4. voice frequency compression method of digital deaf-aid as claimed in claim 1 is characterized in that, the method for spectrum envelope adjustment at first utilizes linear prediction analysis to obtain the spectrum envelope of short signal, and it is removed from former frequency spectrum, obtains the albefaction spectrum; Modulate again with envelope boil down to arrowband, broadband envelope, and to the low-frequency range spectral line of albefaction spectrum, simultaneously high frequency spectrum is removed.

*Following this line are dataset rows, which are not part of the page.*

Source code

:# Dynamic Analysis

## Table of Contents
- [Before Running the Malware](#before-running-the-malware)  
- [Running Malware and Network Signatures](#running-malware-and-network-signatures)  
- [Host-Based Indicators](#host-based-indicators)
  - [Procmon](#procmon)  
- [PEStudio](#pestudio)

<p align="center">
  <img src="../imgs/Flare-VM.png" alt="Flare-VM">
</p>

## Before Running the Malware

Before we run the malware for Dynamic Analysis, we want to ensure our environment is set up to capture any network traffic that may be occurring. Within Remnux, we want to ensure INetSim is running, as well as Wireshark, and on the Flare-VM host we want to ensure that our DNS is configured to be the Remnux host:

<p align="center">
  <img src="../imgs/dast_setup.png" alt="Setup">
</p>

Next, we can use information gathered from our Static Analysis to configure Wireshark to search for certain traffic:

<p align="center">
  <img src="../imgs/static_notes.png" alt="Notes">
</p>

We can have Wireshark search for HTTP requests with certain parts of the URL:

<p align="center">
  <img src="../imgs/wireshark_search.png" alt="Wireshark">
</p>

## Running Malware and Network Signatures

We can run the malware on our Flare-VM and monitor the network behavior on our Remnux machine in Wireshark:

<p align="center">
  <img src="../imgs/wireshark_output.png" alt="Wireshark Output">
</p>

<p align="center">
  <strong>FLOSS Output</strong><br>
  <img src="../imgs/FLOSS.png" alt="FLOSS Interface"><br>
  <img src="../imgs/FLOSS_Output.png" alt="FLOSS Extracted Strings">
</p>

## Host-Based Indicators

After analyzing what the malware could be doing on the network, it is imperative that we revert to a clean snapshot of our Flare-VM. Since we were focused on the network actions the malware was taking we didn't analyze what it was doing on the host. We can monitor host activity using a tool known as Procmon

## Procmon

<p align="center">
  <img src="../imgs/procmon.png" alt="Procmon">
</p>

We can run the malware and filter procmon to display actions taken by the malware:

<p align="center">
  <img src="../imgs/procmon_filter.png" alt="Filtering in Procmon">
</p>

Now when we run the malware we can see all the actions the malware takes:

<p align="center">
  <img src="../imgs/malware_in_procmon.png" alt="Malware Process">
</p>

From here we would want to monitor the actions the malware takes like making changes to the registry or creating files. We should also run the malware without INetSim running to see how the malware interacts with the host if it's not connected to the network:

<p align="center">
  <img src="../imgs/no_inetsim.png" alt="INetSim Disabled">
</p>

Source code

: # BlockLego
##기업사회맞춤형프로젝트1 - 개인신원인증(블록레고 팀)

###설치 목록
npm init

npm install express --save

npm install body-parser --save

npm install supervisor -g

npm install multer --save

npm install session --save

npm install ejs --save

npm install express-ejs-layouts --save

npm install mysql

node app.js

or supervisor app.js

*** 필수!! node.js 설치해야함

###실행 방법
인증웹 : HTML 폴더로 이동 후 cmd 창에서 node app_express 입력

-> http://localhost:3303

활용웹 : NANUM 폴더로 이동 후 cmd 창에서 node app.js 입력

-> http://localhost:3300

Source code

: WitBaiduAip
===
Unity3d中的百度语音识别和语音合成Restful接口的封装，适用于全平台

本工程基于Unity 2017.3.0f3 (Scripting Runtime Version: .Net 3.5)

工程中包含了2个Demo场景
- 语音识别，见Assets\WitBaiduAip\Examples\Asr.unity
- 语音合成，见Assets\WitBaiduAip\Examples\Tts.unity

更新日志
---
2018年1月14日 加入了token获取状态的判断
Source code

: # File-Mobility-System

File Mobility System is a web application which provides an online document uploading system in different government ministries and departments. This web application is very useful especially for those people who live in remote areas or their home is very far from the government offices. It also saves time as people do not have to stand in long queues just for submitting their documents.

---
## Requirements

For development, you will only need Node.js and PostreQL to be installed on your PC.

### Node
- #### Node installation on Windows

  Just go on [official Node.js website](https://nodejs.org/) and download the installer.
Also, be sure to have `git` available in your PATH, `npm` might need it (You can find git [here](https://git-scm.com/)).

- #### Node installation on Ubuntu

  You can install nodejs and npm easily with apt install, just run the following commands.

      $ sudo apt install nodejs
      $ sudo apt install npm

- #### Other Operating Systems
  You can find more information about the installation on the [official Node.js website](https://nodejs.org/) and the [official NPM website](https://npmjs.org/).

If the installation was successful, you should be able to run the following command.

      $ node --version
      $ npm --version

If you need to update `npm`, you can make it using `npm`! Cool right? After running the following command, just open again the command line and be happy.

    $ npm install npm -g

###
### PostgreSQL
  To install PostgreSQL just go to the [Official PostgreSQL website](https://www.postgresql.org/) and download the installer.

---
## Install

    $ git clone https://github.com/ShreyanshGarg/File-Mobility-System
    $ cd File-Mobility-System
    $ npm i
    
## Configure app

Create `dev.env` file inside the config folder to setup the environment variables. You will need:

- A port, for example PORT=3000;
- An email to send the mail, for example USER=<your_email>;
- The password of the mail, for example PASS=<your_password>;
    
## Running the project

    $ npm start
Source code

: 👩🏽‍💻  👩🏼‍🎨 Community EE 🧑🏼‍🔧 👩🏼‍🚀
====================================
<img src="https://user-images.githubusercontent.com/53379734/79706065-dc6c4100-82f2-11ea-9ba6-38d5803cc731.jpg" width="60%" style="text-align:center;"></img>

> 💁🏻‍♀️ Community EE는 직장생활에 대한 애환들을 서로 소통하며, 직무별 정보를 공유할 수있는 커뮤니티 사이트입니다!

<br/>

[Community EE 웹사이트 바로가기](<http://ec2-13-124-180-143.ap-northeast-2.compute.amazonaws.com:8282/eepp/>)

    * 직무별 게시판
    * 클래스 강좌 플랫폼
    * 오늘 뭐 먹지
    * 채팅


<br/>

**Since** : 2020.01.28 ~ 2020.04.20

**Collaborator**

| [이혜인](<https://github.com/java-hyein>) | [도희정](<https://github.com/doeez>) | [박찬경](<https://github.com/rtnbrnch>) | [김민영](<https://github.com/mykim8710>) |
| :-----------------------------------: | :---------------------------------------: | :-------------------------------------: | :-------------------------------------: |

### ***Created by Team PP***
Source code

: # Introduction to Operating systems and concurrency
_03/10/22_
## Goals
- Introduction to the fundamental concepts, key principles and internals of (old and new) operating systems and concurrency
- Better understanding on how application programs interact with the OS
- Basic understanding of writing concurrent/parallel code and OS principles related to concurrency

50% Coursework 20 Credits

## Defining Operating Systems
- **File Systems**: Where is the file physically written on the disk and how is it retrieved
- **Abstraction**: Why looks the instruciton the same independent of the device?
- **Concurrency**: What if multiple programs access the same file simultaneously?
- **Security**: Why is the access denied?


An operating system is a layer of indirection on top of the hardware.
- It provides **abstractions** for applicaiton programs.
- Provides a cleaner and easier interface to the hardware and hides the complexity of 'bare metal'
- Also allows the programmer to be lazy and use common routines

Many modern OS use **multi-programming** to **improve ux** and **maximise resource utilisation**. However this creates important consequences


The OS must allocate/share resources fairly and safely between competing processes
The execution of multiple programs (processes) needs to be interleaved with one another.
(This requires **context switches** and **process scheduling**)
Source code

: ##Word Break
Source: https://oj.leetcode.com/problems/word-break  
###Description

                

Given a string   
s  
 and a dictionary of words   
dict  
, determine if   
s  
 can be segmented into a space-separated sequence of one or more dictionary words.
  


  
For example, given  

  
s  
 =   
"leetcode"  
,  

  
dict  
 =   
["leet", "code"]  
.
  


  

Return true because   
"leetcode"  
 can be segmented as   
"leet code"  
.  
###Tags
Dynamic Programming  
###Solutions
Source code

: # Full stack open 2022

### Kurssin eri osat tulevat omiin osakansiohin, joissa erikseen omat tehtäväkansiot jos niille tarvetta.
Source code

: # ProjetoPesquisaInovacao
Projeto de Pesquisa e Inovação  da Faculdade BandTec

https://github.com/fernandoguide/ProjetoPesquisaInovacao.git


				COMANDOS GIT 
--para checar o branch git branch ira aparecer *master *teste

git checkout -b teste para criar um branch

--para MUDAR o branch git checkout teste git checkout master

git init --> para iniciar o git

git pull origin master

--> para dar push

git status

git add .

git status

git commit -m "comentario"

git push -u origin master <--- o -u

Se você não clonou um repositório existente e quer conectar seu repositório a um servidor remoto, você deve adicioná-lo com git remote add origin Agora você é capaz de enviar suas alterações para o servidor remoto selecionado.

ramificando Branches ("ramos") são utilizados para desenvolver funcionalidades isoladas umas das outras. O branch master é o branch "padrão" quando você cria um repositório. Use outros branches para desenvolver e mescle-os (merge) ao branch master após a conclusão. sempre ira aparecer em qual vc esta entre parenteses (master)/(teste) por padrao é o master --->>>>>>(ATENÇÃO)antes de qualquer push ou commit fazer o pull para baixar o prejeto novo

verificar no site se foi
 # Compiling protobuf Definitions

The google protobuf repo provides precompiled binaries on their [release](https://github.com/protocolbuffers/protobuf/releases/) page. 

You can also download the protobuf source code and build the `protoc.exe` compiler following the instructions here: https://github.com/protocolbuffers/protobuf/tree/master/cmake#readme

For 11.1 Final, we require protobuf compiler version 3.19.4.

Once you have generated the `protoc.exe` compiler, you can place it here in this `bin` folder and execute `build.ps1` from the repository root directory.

5. voice frequency compression method of digital deaf-aid as claimed in claim 3 is characterized in that, the spectrum envelope compression may further comprise the steps:

1) current short time frame signal is carried out linear prediction analysis, and obtain the spectrum envelope of signal by linear predictor coefficient;

2) with the Fourier transform coefficient of signal divided by the corresponding frequency spectrum envelope value, obtain the frequency spectrum behind the envelope, or claim the albefaction spectrum;

3) with spectrum envelope in compression ratio boil down to arrowband envelope;

4) the arrowband envelope after will compressing multiply by the albefaction spectral coefficient, and the high band spectral coefficient is changed to zero, and the voice after obtaining compressing frequently.

6. voice frequency compression method of digital deaf-aid as claimed in claim 3 is characterized in that: low-pass filtering treatment is changed to zero with the coefficient in the complex frequency spectrum medium-high frequency section of signal, and low-frequency range remains unchanged.

7. as any described voice frequency compression method of digital deaf-aid among the claim 1-6, it is characterized in that: when signal is carried out the time domain recovery, spectral coefficient after handling is returned to time domain through anti-Fourier transform, add behind the Hanning window with result in the past and carry out the aliasing addition.